This results into a type Line
which contains the ComparableVersion
, the number
(downloads) and the percentage
(yeah, I Know that's not accurate).
So now I finally convert it into a domain type MavenStats
via MavenStats::of
. This looks like this:
record MavenStats(ComparableVersion version, long number, double percentage) {
static MavenStats of(Line line) {
return new MavenStats(line.version(), line.number(), line.percentage());
}
}
You might argue, that I should have used not an intermediate type Line
while going to MavenStats
, but from my perspective this makes a clear separation between the data coming from the file and the domain specific meaning. So let use take a look to the whole code in one:
record MavenStats(ComparableVersion version, long number, double percentage) {
static MavenStats of(Line line) {
return new MavenStats(line.version(), line.number(), line.percentage());
}
}
record Line(ComparableVersion version, long number, double percentage) {
static Line of(String version, String number, String percentage) {
return new Line(new ComparableVersion(version), Long.parseLong(number), Double.parseDouble(percentage));
}
}
static String unquote(String withQuotes) {
return withQuotes.substring(1, withQuotes.length() - 1);
}
static List<MavenStats> convert(Path csvFile) {
try (var lines = Files.lines(csvFile)) {
return lines.map(s -> s.split(","))
.map(arr -> Line.of(unquote(arr[0]), unquote(arr[1]), unquote(arr[2])))
.map(MavenStats::of)
.toList();
} catch (IOException e) {
throw new RuntimeException(e);
}
}
So in the end the convert
method will convert the line oriented content of the file into appropriate type safe records (MavenStats
). Now we have to continue to handle all files in a convenient way. The information we are missing about the year and month, which is contained within the file name (Yes I have stored them in that way). Let us take a look onto the given code:
record YearMonth(int year, int month, List<MavenStats> lines) {
}
record YearMonthFile(int year, int month, Path fileName) {
static YearMonthFile of (Path fileName) {
String fileNameOnly = fileName.getFileName().toString();
int month = Integer.parseInt(fileNameOnly.substring(fileNameOnly.length() - 6, fileNameOnly.length() - 4));
int year = Integer.parseInt(fileNameOnly.substring(fileNameOnly.length() - 11, fileNameOnly.length() - 7));
return new YearMonthFile(year, month, fileName);
}
}
static List<YearMonth> readCSVStatistics(Path rootDirectory) throws IOException {
var filesInDirectory = allFilesInDirectoryTree(rootDirectory);
var listOfSelectedFiles = filesInDirectory.stream()
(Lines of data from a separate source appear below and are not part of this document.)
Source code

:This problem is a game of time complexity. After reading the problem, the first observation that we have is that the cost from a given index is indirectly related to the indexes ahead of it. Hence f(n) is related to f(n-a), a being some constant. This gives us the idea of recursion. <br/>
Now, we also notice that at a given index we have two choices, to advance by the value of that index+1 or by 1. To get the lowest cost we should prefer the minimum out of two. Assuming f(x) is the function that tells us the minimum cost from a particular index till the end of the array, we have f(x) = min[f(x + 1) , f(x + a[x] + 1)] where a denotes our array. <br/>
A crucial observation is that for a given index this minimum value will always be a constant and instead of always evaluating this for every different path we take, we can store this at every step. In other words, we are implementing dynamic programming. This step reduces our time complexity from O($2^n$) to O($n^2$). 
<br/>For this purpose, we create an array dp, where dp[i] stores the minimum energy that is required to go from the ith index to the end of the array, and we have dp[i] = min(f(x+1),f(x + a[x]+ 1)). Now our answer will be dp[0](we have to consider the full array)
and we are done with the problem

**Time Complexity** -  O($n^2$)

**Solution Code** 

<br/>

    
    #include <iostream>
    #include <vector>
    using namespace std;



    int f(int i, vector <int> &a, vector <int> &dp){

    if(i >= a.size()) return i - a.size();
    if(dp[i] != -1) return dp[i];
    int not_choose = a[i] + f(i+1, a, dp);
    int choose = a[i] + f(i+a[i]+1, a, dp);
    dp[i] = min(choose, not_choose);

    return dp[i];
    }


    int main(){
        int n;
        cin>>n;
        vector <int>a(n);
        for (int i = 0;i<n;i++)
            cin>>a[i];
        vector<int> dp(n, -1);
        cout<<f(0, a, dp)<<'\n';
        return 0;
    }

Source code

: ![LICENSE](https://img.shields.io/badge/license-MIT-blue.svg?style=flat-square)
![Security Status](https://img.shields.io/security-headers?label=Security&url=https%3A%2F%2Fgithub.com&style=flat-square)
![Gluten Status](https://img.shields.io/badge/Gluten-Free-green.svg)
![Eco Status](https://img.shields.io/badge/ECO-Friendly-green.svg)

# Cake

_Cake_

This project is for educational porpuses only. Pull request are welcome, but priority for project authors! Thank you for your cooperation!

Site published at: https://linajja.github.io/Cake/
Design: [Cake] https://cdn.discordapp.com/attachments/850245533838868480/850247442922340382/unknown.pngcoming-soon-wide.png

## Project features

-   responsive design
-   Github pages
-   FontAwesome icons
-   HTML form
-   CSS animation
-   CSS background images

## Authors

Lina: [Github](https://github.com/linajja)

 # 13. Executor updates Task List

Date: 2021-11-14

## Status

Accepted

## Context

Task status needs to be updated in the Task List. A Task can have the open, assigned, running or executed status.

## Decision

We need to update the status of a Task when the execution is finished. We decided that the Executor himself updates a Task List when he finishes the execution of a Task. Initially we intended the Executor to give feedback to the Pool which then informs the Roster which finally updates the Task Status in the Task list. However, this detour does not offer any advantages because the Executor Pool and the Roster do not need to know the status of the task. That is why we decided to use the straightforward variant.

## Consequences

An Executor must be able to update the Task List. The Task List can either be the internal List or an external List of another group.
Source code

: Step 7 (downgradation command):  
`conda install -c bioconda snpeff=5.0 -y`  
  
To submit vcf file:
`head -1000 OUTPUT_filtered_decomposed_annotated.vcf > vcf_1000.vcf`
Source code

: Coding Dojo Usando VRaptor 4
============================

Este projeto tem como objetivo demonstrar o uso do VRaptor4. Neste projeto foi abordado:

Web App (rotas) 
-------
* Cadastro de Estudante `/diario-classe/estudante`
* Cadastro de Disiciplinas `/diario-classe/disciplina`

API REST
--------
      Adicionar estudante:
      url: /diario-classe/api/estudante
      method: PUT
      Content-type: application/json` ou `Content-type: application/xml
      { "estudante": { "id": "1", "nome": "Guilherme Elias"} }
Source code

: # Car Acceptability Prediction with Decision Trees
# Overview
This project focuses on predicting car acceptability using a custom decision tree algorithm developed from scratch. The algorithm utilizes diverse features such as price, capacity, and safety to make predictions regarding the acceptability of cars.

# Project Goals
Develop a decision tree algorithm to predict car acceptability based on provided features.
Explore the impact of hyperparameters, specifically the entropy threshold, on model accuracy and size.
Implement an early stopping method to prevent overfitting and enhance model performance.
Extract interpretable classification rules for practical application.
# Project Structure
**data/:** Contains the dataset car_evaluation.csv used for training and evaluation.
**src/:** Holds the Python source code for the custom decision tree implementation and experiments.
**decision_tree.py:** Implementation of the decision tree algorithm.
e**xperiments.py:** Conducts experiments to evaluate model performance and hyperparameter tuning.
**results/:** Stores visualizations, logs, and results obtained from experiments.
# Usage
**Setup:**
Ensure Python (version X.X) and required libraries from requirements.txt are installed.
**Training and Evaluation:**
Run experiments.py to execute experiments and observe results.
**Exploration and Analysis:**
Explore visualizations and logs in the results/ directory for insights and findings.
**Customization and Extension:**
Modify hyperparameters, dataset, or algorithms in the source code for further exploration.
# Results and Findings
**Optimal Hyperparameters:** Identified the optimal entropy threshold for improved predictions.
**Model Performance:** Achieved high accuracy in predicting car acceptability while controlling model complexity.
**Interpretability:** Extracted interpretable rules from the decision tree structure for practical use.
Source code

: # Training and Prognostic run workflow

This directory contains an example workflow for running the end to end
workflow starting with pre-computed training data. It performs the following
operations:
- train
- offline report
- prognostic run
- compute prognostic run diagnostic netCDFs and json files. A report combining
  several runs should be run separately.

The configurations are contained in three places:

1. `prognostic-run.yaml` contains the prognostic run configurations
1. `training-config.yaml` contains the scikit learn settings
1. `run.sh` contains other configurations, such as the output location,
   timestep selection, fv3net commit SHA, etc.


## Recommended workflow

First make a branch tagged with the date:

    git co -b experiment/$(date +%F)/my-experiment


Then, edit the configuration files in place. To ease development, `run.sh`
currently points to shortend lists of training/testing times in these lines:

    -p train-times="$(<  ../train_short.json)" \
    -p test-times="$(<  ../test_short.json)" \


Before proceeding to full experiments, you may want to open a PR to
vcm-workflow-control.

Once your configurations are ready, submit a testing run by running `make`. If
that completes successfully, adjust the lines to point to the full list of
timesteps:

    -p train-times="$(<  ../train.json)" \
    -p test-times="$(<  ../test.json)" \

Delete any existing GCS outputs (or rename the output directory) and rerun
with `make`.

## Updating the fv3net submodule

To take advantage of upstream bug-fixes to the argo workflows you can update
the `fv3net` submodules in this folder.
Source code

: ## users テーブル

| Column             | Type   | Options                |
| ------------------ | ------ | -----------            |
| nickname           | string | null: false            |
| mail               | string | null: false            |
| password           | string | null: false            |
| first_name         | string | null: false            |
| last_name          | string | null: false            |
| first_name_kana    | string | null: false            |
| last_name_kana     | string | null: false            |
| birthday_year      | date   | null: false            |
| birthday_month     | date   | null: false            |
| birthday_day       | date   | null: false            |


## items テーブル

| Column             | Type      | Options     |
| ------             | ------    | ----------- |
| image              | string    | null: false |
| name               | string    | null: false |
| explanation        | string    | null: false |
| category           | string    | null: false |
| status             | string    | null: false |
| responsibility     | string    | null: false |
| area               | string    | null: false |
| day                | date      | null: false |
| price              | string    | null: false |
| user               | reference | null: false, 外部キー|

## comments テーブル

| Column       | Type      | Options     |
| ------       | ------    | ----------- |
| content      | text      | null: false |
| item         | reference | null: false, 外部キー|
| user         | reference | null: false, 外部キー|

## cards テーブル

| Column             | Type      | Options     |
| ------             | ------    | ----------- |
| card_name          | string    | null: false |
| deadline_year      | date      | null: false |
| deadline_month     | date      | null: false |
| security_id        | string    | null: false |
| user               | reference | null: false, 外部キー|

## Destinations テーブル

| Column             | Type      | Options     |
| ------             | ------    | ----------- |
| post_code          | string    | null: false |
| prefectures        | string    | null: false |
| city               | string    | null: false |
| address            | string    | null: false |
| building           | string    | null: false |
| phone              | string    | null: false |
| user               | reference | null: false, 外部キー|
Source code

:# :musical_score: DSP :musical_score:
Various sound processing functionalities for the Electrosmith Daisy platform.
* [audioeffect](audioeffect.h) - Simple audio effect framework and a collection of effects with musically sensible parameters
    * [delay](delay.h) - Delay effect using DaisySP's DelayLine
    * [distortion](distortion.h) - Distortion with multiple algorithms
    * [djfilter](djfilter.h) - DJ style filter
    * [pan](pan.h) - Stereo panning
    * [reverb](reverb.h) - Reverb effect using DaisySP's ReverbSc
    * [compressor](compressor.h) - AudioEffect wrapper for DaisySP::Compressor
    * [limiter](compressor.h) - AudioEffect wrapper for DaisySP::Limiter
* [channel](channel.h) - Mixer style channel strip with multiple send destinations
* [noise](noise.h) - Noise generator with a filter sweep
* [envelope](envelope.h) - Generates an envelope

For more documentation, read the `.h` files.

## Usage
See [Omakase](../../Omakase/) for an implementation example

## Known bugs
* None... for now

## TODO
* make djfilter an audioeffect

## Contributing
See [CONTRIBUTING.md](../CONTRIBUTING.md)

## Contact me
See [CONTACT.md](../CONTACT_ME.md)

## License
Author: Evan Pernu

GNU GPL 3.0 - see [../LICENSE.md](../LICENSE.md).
.filter(s -> s.getFileName().toString().startsWith("apache-maven-stats"))
.toList();
return listOfSelectedFiles
.stream()
.map(YearMonthFile::of)
.map(ymf -> new YearMonth(ymf.year(), ymf.month(), convert(ymf.fileName())))
.toList();
}
In the calling of the YearMonth
you see convert(ymf.fileName())
, which is exactly the method explained previously. So here we go via allFilesInDirectoryTree(rootDirectory)
which reads all file and will be filtered via .filter(s -> s.getFileName().toString().startsWith("apache-maven-stats"))
.
In lines .map(YearMonthFile::of)
the month and year will be extracted from the file name converted into the YearMonthFile
record type and the line will convert that into YearMonth
type, which contains all the information of a single file (year, month and all other information).
So now we are at the point, where we can really use the data we have extracted from the CSV files.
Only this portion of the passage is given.